Clitoris : organe dédiabolisé grâce à l’impression 3D

En avril 2016, Odile Fillod, chercheuse indépendante en sociologie et vulgarisation scientifique, conçoit un modèle 3D du clitoris. Et chose surprenante, alors que nous sommes au XXIe siècle, c’est une première en France. Une démarche qui va clairement dans le sens de plus d’égalité entre les hommes et les femmes, mais qui va également dans le sens de l’éducation et même de la science.

Un organe connu seulement depuis 1998

Alors que l’anatomie de l’homme n’a plus de secret pour le corps médical depuis plusieurs dizaines d’années, il semble qu’il n’en pas soit pas de même de celle de la femme, tout du moins en ce qui concerne son clitoris.

C’est Matteo Realdo Colombo, médecin et chirurgien italien, qui le premier découvre le clitoris à l’époque de la Renaissance, en 1559. Un anatomiste allemand du nom de Kobelt s’intéresse également à cet organe, mais pratiquement trois cents ans plus tard, en 1844.

Et il faudra attendre 150 ans de plus, en 1998 pour que l’urologue Helen O’Connel de l’Université de Melbourne (Australie) s’y intéresse de nouveau avec tous les outils de la médecine moderne. En 2005, elle réalise la première résonance magnétique nucléaire du clitoris.
En 2008, pour la première fois, une échographie est réalisée.

C’est dire si cet organe érectile féminin ne déclenche pas d’hystérie dans la communauté scientifique.

Clitoris par Odile Buisson – Source http://carrefour-numerique.cite-sciences.fr/fablab/wiki/doku.php?id=projets%3Aclitoris

Un outil pédagogique pour briser les tabous

Trouver une représentation correcte d’un clitoris dans un manuel de 2nd cycle ou 3e cycle relève de la gageure, alors que c’est à ce moment que les collégiens et lycéens sont formés à l’éducation sexuelle.

Pour en finir avec les tabous sociétaux qui ont la peau dure, même en 2016, Odile Fillod, chercheuse indépendante en sociologie et vulgarisation scientifique, a décidé de concevoir une représentation en taille réelle de cet organe féminin en s’appuyant sur la technologie de l’impression 3D. L’objectif était de faire de cette représentation un modèle qui le plus fidèle possible à la réalité pour qu’il puisse servir par la suite d’outil pédagogique, en particulier lors des cours de SVT (Science et Vie de la Terre).

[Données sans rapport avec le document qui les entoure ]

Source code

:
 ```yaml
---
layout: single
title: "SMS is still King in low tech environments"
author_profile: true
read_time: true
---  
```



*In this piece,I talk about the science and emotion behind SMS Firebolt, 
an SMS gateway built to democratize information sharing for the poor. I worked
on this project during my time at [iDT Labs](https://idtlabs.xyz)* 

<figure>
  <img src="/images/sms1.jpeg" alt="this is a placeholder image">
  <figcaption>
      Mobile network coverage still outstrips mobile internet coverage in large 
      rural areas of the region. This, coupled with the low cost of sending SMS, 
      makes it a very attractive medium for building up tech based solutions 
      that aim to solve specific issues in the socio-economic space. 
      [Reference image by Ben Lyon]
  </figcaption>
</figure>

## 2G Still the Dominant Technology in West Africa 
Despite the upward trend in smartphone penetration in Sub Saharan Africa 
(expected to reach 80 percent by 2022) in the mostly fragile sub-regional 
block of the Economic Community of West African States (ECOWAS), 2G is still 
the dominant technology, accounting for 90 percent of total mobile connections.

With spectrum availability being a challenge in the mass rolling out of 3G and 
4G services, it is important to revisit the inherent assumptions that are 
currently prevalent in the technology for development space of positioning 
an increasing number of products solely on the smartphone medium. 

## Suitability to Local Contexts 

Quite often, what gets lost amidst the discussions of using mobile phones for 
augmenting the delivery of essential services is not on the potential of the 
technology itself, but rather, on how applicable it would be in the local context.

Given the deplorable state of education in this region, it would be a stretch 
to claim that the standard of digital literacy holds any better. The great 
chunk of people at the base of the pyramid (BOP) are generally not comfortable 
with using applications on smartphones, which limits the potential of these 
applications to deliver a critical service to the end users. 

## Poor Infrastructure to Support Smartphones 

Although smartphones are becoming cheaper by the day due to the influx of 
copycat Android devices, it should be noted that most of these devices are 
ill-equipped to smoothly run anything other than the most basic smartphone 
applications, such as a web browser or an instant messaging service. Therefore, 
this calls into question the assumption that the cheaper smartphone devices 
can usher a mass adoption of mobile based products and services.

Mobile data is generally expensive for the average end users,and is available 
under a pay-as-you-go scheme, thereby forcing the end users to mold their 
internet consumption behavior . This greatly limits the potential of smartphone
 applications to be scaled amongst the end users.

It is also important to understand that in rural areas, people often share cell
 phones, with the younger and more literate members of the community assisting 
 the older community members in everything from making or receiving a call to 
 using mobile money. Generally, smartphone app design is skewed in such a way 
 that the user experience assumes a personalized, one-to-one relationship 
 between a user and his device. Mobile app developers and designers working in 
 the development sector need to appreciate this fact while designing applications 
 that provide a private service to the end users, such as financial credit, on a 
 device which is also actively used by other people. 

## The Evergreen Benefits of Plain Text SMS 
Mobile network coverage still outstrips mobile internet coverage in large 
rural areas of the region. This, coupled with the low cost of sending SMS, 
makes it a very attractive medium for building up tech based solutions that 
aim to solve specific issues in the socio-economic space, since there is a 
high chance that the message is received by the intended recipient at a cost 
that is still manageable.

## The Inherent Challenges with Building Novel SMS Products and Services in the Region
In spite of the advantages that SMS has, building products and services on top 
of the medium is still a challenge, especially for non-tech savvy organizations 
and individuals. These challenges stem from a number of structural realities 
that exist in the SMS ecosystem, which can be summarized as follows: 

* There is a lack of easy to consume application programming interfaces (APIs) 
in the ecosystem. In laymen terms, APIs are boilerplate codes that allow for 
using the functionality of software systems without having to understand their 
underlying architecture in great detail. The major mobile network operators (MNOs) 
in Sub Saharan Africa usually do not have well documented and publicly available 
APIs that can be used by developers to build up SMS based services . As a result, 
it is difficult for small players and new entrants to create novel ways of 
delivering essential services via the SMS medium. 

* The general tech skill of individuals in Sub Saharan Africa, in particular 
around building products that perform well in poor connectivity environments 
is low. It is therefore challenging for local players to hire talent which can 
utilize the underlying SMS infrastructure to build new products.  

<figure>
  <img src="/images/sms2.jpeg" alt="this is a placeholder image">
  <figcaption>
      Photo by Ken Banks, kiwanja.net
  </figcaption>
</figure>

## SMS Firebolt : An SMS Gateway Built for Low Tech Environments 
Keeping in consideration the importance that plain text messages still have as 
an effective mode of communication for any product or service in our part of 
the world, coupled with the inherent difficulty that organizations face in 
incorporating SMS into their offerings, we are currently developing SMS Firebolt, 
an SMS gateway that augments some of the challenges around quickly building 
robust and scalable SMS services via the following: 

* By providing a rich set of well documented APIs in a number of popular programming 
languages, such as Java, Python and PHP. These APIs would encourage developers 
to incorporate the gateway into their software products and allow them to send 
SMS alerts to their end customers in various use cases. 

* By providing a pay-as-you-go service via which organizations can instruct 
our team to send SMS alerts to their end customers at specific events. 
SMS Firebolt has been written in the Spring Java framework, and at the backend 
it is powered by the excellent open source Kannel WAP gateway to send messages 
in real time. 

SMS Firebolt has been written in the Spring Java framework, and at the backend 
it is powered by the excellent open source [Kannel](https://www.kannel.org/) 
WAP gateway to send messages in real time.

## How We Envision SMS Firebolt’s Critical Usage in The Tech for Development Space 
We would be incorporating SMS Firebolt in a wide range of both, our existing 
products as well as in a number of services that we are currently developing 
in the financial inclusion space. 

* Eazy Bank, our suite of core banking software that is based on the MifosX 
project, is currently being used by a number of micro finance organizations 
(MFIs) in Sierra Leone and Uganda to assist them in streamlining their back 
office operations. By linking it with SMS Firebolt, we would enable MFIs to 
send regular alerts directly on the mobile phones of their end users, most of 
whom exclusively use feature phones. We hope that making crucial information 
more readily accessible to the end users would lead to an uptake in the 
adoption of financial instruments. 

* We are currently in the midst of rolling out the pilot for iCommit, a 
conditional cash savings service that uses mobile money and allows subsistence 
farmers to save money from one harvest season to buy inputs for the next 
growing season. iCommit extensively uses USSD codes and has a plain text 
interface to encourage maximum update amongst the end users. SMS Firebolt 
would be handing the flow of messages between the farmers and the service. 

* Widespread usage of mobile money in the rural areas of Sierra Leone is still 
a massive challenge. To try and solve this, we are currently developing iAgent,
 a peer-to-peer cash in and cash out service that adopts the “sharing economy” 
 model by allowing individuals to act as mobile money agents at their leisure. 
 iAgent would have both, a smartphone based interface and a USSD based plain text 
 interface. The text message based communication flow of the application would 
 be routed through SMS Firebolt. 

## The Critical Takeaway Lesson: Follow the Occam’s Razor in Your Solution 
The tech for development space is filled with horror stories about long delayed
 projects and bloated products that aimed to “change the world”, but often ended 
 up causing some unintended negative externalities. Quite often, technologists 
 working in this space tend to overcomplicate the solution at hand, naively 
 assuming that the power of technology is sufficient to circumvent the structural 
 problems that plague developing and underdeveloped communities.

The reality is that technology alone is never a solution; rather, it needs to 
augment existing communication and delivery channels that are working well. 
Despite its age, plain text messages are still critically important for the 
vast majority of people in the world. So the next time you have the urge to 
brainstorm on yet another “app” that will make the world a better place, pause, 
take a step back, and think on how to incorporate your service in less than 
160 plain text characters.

Le travail de documentation a demandé du temps car il a fallu effectuer au préalable des recherches dans les différentes parutions scientifiques. Problème, celles-ci ne s’accordaient pas toujours et fournissaient des données parfois divergentes, en particulier en ce qui concerne les dimensions du clitoris et des bulbes du vestibules. Des compromis ont été nécessaires parvenir à une modélisation la plus réaliste possible.
La technologie de l’impression 3D a ensuite permet de lui donner corps.

Toutefois, faute de temps, cette version est rigide. Dans un délai relativement court, il est donc envisagé la conception d’une nouvelle version, mais dans un matériau plus souple pour se rapprocher de la réalité. De même, Odile Fillod prévoit de créer, selon le même procédé, le bassin et le méat urinaire afin de visualiser la position du clitoris dans l’anatomie féminine.

S’il s’agit de la première modélisation en France, l’artiste et photographe new-yorkaise Sophia Wallace avait déjà réalisé en 2014 une sculpture réaliste du clitoris nommée Άδάμας (Unconquerable).